Kavanaugh Controversy Illustrates Identity Politics At Its Worst

brett kavanaugh

I've been consistent on my show:  I have stated that Democrat Al Franken should NOT have resigned and Iowa Senator Nate Boulton (also a Democrat) should NOT resign until receiving due process after being accused in media reports of sexual misconduct.

That's because I recognize the difference between a cultural movement and a political movement.

 The #MeToo movement is an important cultural movement meant to improve respect between men and women.  But when the political tribes politicize a cultural movement, the only principle that matters is attaining power.  And how the way we practice justice and fairness is under threat.

The Wall Street Journal is now noting this phenomenon:  the accusation of sexual misconduct against a political opponent should now be recognized as true.

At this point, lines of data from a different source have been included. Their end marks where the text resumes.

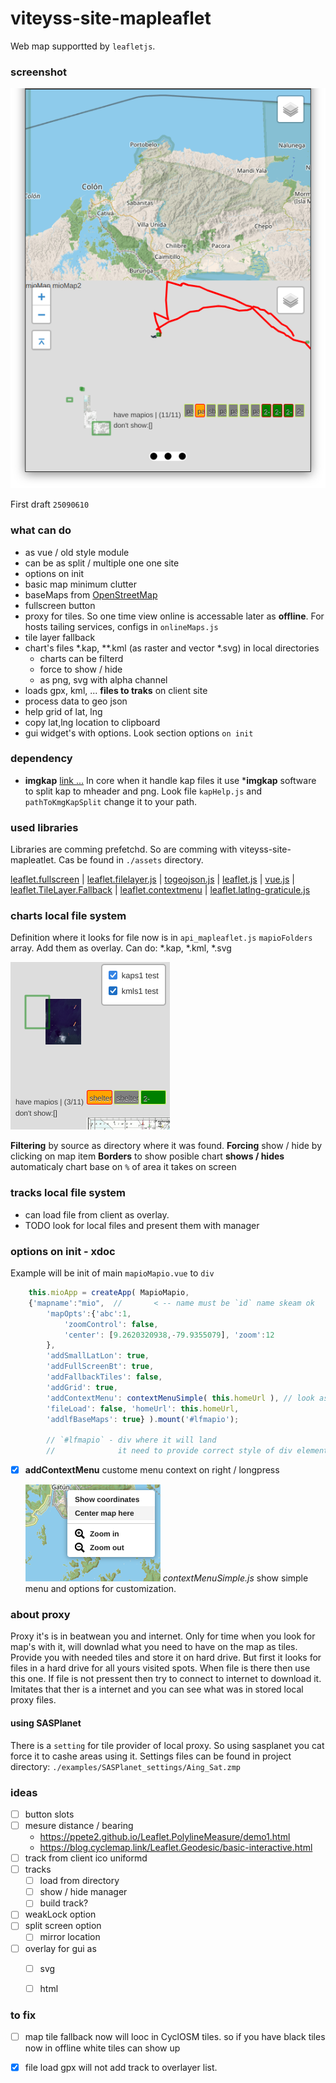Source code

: # viteyss-site-mapleaflet

Web map supportted by `leafletjs`. 


### screenshot

![](./examples/screen_25090610.png)

First draft `25090610`


### what can do

- as vue / old style module
- can be as split / multiple one one site
- options on init
- basic map minimum clutter
- baseMaps from [OpenStreetMap](http://www.openstreetmap.org/copyright)
- fullscreen button
- proxy for tiles. So one time view online is accessable later as **offline**. For hosts tailing services, configs in `onlineMaps.js`
- tile layer fallback
- chart's files *.kap, **.kml (as raster and vector *.svg) in local directories
    - charts can be filterd
    - force to show / hide
    - as png, svg with alpha channel
- loads gpx, kml, ... **files to traks** on client site
- process data to geo json
- help grid of lat, lng
- copy lat,lng location to clipboard
- gui widget's with options. Look section options `on init`


### dependency

- **imgkap** [link ...](https://github.com/nohal/imgkap)
In core when it handle kap files it use ***imgkap** software to split kap to mheader and png. Look file `kapHelp.js` and `pathToKmgKapSplit` change it to your path.


### used libraries

Libraries are comming prefetchd. So are comming with viteyss-site-mapleatlet. Cas be found in `./assets` directory.

[leaflet.fullscreen](https://github.com/brunob/leaflet.fullscreen) | [leaflet.filelayer.js](https://github.com/makinacorpus/Leaflet.FileLayer) | [togeojson.js](https://github.com/mapbox/togeojson) | [leaflet.js](https://leafletjs.com) | [vue.js](https://vuejs.org/) | [leaflet.TileLayer.Fallback](https://github.com/ghybs/Leaflet.TileLayer.Fallback/tree/master) | [leaflet.contextmenu](https://aratcliffe.github.io/Leaflet.contextmenu/examples/index.html) | [leaflet.latlng-graticule.js](https://github.com/Leaflet/Leaflet.Graticule?tab=readme-ov-file)


### charts local file system

Definition where it looks for file now is in `api_mapleaflet.js` `mapioFolders` array. Add them as overlay.
Can do: *.kap, *.kml, *.svg


![](./examples/screen_mapio_filtering_chart_files.png)

**Filtering** by source as directory where it was found.
**Forcing** show / hide by clicking on map item
**Borders** to show posible chart
**shows / hides** automaticaly chart base on `%` of area it takes on screen


### tracks local file system

* can load file from client as overlay.
* TODO look for local files and present them with manager


### options on init - xdoc

Example will be init of main `mapioMapio.vue` to `div`

```js
    this.mioApp = createApp( MapioMapio,  
    {'mapname':"mio",  //       < -- name must be `id` name skeam ok
        'mapOpts':{'abc':1,
            'zoomControl': false,
            'center': [9.2620320938,-79.9355079], 'zoom':12
        },
        'addSmallLatLon': true, 
        'addFullScreenBt': true,
        'addFallbackTiles': false, 
        'addGrid': true,
        'addContextMenu': contextMenuSimple( this.homeUrl ), // look as a example
        'fileLoad': false, 'homeUrl': this.homeUrl,  
        'addlfBaseMaps': true} ).mount('#lfmapio');

        // `#lfmapio` - div where it will land 
        //              it need to provide correct style of div element
```

- [x] **addContextMenu** custome menu context on right / longpress

    ![](./examples/screen_menucontextSimple.png)
    *contextMenuSimple.js* show simple menu and options for customization.


### about proxy

Proxy it's is in beatwean you and internet. Only for time when you look for map's with it, will downlad what you need to have on the map as tiles. Provide you with needed tiles and store it on hard drive. But first it looks for files in a hard drive for all yours visited spots. When file is there then use this one. If file is not pressent then try to connect to internet to download it. Imitates that ther is a internet and you can see what was in stored local proxy files.


#### using SASPlanet

There is a `setting` for tile provider of local proxy. So using sasplanet you cat force it to cashe areas using it.
Settings files can be found in project directory:
`./examples/SASPlanet_settings/Aing_Sat.zmp`



### ideas

- [ ] button slots
- [ ] mesure distance / bearing
    * https://ppete2.github.io/Leaflet.PolylineMeasure/demo1.html
    * https://blog.cyclemap.link/Leaflet.Geodesic/basic-interactive.html
- [ ] track from client ico uniformd
- [ ] tracks
    - [ ] load from directory
    - [ ] show / hide manager
    - [ ] build track?
- [ ] weakLock option
- [ ] split screen option
    - [ ] mirror location
- [ ] overlay for gui as
    - [ ] svg
    - [ ] html


### to fix

- [ ] map tile fallback now will looc in CyclOSM tiles.
    so if you have black tiles now in offline white tiles can show up 
- [x] file load gpx will not add track to overlayer list.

And Jonah Goldberg of National Review is now connecting this behavior to the worst impulses of identity politics (defined by me as dividing people into groups based on gender, religious belief, or skin color and assigning them grievances):  we are trampling over the concept of individual rights and acting as a collective.

This USA Today article perfectly illustrates Goldberg's fear:  because "prep school culture" encourages the behavior of which Kavanaugh is accused, he probably did it.

Much like Anita Hill's accusation against Clarence Thomas, we have no corroborating evidence that the alleged behavior actually occurred.   We are told to simply accept it is true because men sometimes act badly toward women therefore making an individual accusation likely true.

But that's not how this works.  That's not how any of this works.

This saga, of course, is ultimately meant to be used by progressives to get women to vote against Republicans this fall.  But because I don't believe in identity politics, I believe women will note the bigger issues at stake here.  And there's evidence that is actually happening.